Mozambique: Ancuabe Graphite Mine to Reopen

Published on 15th July 2008

The graphite mine in Ancuabe, in the Northern Mozambican Province of Cabo Delgado, is to resume operations by 2009 in response to the rising price of graphite on the world market. A tender was launched two months ago for bids for the operation of the mine, and the government's intention is to have it in production again by 2009. The bids are due to be opened in Maputo on Friday. The deputy national director of mines, Obete Matine, said there are now conditions for the mine to resume activities, because the prices of graphite are recovering in the international market, particularly due to the development of the electronics industry. The mines stopped operating in 1999 because of high production costs. At that time the only source of power was diesel-fired generators. On top of the enormous electricity cost came a 50 per cent tumble in the international price of graphite. When sales of graphite could not cover the costs of production, the mine closed.

UN Has No Influence on ICC, Ban Tells Sudanese President

Secretary-General Ban Ki-moon has emphasised to Sudanese President Omar Al-Bashir the independence of the International Criminal Court, amid reports that ICC Prosecutor Luis Moreno-Ocampo is preparing to seek an indictment against the African Head of State. During a telephone conversation with Mr. Al-Bashir, Ban stressed that the UN Secretary-General does not have any influence on the ICC Prosecutor. He also indicated to the President that he was concerned by a declaration made by the Permanent Representative of Sudan which linked the initiative of the ICC Prosecutor with the two UN peacekeeping operations deployed to Sudan. 

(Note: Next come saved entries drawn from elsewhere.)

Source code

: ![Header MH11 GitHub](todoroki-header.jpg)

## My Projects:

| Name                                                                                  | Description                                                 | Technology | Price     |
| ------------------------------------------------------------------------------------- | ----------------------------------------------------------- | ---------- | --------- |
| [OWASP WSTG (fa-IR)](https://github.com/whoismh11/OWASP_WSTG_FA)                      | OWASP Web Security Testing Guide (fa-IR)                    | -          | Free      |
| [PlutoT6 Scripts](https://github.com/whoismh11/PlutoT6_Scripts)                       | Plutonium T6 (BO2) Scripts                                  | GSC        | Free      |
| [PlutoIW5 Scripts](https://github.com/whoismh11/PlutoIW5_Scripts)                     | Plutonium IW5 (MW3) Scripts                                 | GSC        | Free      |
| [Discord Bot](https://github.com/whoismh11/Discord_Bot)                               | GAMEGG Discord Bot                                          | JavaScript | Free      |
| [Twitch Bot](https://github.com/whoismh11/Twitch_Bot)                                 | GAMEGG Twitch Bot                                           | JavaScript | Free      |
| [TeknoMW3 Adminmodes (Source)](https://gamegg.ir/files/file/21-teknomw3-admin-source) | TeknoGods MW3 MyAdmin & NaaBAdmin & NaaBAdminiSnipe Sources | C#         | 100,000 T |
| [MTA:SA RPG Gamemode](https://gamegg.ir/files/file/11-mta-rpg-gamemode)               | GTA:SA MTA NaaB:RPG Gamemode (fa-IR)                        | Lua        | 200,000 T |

FAO Initiative to Counter Soaring Food Prices 

To help small holder farmers and vulnerable households lessen the negative effects of rising food prices and agricultural inputs, the Food and Agriculture   Organization of the United Nations (FAO) have approved a series of projects in 54 countries for a total value of US$ 21 million. The effort is to make available agricultural inputs, such as seeds and fertilizers, to increase food production. FAO said that increased food production would help cushion small farmers, who often have to buy a part  of their food from markets with rising food prices. This would lead to a surplus production that could be sold, thus helping to bring price back down.       

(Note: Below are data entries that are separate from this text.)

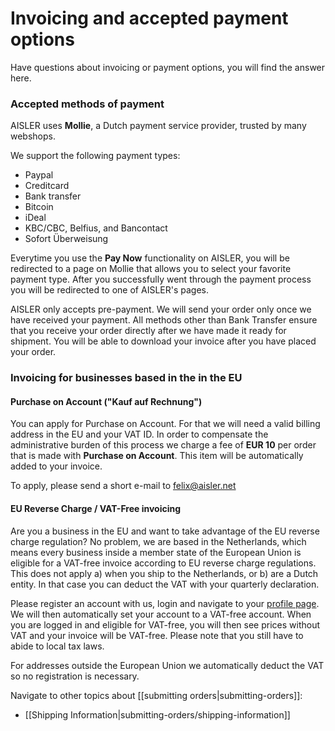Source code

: <!-- --- title: Retrieving an Invoice from AISLER -->
# Invoicing and accepted payment options
Have questions about invoicing or payment options, you will find the answer here.

### Accepted methods of payment ###
AISLER uses **Mollie**, a Dutch payment service provider, trusted by many webshops.

We support the following payment types:

- Paypal
- Creditcard
- Bank transfer
- Bitcoin
- iDeal 
- KBC/CBC, Belfius, and Bancontact
- Sofort Überweisung

Everytime you use the **Pay Now** functionality on AISLER, you will be redirected to a page on Mollie that allows you to select your favorite payment type. After you successfully went through the payment process you will be redirected to one of AISLER's pages.

AISLER only accepts pre-payment. We will send your order only once we have received your payment. All methods other than Bank Transfer ensure that you receive your order directly after we have made it ready for shipment. You will be able to download your invoice after you have placed your order.  
 

### Invoicing for businesses based in the in the EU ###

#### Purchase on Account ("Kauf auf Rechnung") ####
You can apply for Purchase on Account. For that we will need a valid billing address in the EU and your VAT ID. In order to compensate the administrative burden of this process we charge a fee of **EUR 10** per order that is made with **Purchase on Account**. This item will be automatically added to your invoice.

To apply, please send a short e-mail to [felix@aisler.net](mailto:felix@aisler.net)


#### EU Reverse Charge / VAT-Free invoicing ###
Are you a business in the EU and want to take advantage of the EU reverse charge regulation? No problem, we are based in the Netherlands, which means every business inside a member state of the European Union is eligible for a VAT-free invoice according to EU reverse charge regulations. This does not apply a) when you ship to the Netherlands, or b) are a Dutch entity. In that case you can deduct the VAT with your quarterly declaration. 

Please register an account with us, login and navigate to your [profile page](https://go.aisler.net/account/profile). We will then automatically set your account to a VAT-free account. When you are logged in and eligible for VAT-free, you will then see prices without VAT and your invoice will be VAT-free. Please note that you still have to abide to local tax laws. 

For addresses outside the European Union we automatically deduct the VAT so no registration is necessary.


Navigate to other topics about [[submitting orders|submitting-orders]]:

- [[Shipping Information|submitting-orders/shipping-information]]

 Burkina Faso Officially Joins Biotech Countries          

After many years of confined and open field trials, Burkina Faso has finally commercialized Bt cotton making it the third African country after South Africa and Egypt to join the ranks of biotech crop countries. Egypt recently commercialized Bt. maize (MON 810) and South Africa has been growing biotech crops (Bt. maize, Bt. Cotton and GM Soybean) for about 10 years.   Burkina National Agricultural Research Institute (INERA) and Monsanto recently signed a commercial agreement paving way for the importation of Bt cotton seeds to be grown for seed multiplication. There is widespread optimism in the country that Burkinabe farmers will finally enjoy the economic and agronomic benefits of Bt Cotton that South African, Chinese and Indian small scale farmers have been enjoying for many years. With Burkina Faso (West Africa) and Egypt (North Africa)  joining the ranks of biotech countries, the challenge is now on Eastern and Central African regions to stop dragging their feet on the technology.      

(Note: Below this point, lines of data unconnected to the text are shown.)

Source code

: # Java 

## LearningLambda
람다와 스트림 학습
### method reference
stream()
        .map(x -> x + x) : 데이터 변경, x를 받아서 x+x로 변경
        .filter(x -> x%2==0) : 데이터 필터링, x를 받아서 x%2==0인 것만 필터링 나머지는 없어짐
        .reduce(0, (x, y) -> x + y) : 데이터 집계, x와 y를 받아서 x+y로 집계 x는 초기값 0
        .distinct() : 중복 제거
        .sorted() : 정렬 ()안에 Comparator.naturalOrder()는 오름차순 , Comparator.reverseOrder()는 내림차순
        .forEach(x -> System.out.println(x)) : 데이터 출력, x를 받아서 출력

Kenya Launches Multi-million Agriculture Fund          

In response to the World Bank's recent calling for increased funding to the agriculture sector to boost food production, the Kenyan government plans to launch a multimillion dollar special fund for farmers. Agriculture minister William Ruto said the proposed Agriculture Development Fund (ADF) targets to raise half a billion dollars from the government, private sector, foundations and donor agencies. Currently, agriculture sector and related ministries including Livestock, Fisheries, Cooperatives and water are jointly seeking views from stakeholders on how to start the fund and sustain it. Economists, however, say that  agriculture sector related ministries require about US $1.3 billion while the estimated credit need by Kenyan farmers is about One Billion USD. This will be used to fully revive following the massive   losses they incurred due to chaos that rocked the country early this year as a result of disputed presidential elections.